The store & external-writer contract
The SQLite store
musefs-db/src/schema.rs defines the schema as an ordered list of migrations
(MIGRATIONS: the MIGRATION_V1 baseline plus MIGRATION_V2, which adds the
scanner-owned fingerprint/content_hash columns); user_version records the
schema version (2).
The store is the interface external tools write to — the beets and Picard
plugins under contrib/ write tags and art here out-of-band.
- The baseline schema (
MIGRATION_V1): the core tables —tracks(one row per backing file: path, format, audio byte range, size/nanosecond-mtime/ctime stamps,content_version),tags(multi-value key/value rows ordered byordinal, with an optionalvalue_blobfor binary tags),art(content-addressed, deduplicated image blobs),track_art(per-track art links with picture type and ordering), andstructural_blocks(read-only, derived-from-file FLACSTREAMINFO/SEEKTABLEmetadata, not part of the editable contract). Deleting a track cascades to itstagsandtrack_artrows. Triggers bump the owning track'scontent_version/updated_aton anytags/track_artedit;CHECKconstraints enforce the contract invariants below at commit time. A bounded, self-pruningtrack_changesring (capacity 8192,CHANGELOG_CAP) fed by triggers ontracksgives O(changed) refresh — every metadata edit funnels through anUPDATEon the tracks row, relying on SQLite's nested trigger activation (on by default). Freshness-superset triggers makecontent_versioncover every DB-knowable input to synthesized bytes:art_reject_content_update(art is content-addressed and immutable),art_ad(a deleted art row bumps referencing tracks so an orphan rebuilds to a clean serve-time error),tracks_geometry_au(scanner-owned geometry changes), andstructural_blocks_ai/_ad.
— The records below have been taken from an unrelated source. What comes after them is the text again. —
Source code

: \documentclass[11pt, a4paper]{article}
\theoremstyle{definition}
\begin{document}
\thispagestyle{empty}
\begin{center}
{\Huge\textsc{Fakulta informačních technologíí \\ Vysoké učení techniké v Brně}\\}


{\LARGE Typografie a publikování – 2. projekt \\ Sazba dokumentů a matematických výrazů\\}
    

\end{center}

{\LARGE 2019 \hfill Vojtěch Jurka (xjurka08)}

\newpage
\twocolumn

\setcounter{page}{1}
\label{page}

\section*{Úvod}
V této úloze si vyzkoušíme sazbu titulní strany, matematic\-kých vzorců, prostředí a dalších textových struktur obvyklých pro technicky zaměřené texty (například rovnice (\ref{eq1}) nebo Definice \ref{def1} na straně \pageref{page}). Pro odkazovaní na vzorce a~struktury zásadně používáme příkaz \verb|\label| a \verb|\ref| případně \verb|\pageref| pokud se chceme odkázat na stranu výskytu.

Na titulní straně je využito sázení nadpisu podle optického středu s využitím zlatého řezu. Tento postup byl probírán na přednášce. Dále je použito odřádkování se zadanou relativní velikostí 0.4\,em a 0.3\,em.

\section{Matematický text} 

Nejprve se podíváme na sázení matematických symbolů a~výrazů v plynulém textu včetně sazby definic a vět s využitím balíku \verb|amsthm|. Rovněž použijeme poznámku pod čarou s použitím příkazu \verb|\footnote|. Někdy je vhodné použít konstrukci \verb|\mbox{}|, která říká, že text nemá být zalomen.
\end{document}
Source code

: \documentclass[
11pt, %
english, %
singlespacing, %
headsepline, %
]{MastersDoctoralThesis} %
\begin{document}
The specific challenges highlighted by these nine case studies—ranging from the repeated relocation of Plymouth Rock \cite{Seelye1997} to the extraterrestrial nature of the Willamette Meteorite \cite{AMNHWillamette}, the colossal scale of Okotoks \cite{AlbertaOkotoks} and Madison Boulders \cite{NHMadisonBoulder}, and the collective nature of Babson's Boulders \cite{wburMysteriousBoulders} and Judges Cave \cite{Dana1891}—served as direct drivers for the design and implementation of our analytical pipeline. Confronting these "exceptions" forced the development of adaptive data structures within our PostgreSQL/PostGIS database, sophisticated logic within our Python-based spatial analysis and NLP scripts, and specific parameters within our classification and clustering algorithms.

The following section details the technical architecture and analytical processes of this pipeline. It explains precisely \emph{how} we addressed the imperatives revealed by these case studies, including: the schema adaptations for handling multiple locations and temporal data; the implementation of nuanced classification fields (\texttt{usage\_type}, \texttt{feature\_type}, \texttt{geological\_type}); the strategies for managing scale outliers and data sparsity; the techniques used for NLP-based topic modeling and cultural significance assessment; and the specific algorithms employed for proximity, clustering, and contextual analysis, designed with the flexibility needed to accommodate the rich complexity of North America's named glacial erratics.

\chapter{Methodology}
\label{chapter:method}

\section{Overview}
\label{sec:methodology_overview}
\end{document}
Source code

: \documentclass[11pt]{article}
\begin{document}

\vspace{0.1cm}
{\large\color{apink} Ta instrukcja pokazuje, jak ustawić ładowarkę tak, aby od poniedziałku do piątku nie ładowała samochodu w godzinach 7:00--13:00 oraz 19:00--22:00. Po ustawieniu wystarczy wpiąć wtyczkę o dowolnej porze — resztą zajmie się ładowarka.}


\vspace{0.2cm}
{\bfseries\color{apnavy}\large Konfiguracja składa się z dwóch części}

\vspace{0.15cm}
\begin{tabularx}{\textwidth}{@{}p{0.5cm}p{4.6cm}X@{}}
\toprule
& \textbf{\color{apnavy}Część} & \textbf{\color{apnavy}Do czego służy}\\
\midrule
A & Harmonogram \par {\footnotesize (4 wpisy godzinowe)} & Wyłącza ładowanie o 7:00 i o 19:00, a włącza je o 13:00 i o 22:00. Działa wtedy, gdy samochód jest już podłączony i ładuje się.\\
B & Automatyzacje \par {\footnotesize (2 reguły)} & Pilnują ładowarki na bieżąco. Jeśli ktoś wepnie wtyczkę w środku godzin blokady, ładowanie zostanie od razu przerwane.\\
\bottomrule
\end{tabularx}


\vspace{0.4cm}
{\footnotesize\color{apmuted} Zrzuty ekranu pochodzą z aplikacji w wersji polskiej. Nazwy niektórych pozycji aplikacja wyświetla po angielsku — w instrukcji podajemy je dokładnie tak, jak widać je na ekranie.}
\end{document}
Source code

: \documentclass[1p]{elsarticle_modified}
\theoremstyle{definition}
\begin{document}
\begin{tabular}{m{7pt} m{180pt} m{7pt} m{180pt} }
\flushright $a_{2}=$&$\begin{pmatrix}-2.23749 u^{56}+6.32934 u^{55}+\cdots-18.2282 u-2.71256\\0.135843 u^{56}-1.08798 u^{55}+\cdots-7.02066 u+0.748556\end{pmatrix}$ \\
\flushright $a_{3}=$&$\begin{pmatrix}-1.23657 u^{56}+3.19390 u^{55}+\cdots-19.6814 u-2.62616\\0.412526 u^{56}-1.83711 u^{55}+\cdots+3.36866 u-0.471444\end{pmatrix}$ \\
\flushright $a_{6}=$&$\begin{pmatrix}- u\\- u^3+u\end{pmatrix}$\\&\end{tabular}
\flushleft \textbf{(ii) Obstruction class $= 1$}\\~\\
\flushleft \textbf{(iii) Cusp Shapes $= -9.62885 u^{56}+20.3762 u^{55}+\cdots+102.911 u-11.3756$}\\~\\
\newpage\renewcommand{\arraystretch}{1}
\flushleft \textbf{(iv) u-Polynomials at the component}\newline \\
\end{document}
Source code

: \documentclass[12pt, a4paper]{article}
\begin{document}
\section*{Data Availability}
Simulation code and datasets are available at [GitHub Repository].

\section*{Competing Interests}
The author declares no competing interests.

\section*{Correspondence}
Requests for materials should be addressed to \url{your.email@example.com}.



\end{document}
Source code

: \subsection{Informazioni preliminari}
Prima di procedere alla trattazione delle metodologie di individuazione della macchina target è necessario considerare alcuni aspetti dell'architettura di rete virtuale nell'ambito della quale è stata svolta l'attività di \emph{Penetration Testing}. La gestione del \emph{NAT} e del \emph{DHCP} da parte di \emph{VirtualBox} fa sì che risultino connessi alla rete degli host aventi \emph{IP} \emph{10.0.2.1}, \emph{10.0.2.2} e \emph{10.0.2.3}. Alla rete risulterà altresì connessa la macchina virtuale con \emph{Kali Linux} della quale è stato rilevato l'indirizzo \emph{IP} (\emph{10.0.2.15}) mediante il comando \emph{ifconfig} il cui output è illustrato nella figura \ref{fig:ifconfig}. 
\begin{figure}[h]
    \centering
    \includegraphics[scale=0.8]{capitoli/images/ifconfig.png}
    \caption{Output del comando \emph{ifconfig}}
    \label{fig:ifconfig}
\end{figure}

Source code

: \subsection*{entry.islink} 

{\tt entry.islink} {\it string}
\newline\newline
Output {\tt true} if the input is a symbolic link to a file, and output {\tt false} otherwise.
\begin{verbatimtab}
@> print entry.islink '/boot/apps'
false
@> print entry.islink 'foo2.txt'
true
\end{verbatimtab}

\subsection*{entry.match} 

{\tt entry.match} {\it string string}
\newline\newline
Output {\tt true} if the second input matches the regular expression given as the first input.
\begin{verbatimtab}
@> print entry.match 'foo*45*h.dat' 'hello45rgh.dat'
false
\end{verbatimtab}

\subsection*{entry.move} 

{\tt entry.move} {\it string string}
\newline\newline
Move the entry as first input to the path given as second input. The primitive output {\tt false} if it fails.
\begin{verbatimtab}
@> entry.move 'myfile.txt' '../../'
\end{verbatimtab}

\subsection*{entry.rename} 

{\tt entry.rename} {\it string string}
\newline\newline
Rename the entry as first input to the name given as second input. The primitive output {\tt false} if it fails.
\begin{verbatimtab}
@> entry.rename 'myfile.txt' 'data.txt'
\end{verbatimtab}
The external-writer contract
Ownership. External tools get full read/write on tags, art, and
track_art. The scanner owns the structural columns of tracks (id,
backing_path, format, audio_offset, audio_length, backing_size,
backing_mtime_ns, backing_ctime_ns, content_version, updated_at) and
all of structural_blocks: those are derived from probing the file, and
external tools must run musefs scan rather than compute them.
tracks.fingerprint and tracks.content_hash are also scanner-owned,
read-only-derived columns — like structural_blocks, they are never part of
the editable tag contract and external tools never write them.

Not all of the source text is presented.